Avro Schema Generate and Use

If you implement streaming pipelines, chances are that you use Apache Avro.
Since Avro is a popular choice for serializing data it is widely supported by streaming tools and vendors. Also schema registries are available in order to help with the schema evolution.

Let’s run a basic Avro example.

It all starts with creating the schema on an avsc file.
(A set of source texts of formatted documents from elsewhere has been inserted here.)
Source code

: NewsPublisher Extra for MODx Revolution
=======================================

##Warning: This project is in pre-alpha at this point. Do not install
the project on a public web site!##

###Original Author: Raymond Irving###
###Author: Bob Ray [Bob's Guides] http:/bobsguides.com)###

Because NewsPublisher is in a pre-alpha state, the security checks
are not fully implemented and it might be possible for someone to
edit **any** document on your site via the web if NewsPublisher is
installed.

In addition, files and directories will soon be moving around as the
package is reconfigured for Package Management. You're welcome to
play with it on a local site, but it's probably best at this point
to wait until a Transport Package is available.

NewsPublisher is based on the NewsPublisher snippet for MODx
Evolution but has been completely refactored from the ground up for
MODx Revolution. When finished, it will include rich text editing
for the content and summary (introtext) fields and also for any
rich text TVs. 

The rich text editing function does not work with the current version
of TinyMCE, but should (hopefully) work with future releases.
The goal would be to send request metrics for an http endpoint.

{
  "namespace": "com.egkatzioura.avro.model",
  "name": "RequestMetric",
  "type" : "record",
  "fields" : [
    {
      "name": "endpoint",
      "type" : ["null","string"],
      "default": null

    },
    {
      "name" : "status",
      "type" : ["null","int"],
      "default": null
    },
    {
      "name" : "error_message",
      "type" : ["null", "string"],
      "default": null
    },
    {
      "name" : "created_at",
      "type": "long",
      "logicalType" : "timestamp-millis"
    }
  ]
}

If the fields in a record are nullable we need to specify so in the schema ["null", "string"]. Also we want to sent timestamp thus we shall use a logicalType. A logicalType can be a complex or a primitive type, in our case it is a long. By using the attribute logicalType we provide additional semantic meaning to that type.

We will create the directory src/main/avro and place the file under the name request_metric.avsc.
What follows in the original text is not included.